Goal of the exercise. Scan the records below. Copy every line in which the word "subsection" appears.

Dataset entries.
---------------

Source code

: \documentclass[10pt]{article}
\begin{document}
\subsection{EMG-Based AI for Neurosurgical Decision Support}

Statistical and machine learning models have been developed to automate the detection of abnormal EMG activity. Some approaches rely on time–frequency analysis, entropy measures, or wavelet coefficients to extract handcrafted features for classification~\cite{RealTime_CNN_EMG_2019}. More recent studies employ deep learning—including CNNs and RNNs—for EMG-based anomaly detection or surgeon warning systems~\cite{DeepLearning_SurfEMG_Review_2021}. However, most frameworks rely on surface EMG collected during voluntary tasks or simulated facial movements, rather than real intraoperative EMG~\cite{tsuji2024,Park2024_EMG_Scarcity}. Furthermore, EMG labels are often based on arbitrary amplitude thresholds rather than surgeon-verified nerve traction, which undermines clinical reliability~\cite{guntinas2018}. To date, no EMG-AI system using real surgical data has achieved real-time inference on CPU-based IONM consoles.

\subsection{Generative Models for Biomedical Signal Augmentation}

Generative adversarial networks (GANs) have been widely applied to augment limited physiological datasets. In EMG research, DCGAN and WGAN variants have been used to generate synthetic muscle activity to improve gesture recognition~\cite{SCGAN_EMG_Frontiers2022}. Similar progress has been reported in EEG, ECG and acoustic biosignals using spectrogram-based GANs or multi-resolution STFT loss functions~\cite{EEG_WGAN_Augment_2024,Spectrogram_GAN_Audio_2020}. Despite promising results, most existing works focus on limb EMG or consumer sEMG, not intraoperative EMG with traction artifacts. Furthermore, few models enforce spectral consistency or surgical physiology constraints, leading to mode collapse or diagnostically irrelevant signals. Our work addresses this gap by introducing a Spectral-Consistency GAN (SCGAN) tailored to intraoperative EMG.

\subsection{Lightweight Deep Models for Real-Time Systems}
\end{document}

---------------

Response to this task.
\subsection{EMG-Based AI for Neurosurgical Decision Support}
\subsection{Generative Models for Biomedical Signal Augmentation}
\subsection{Lightweight Deep Models for Real-Time Systems}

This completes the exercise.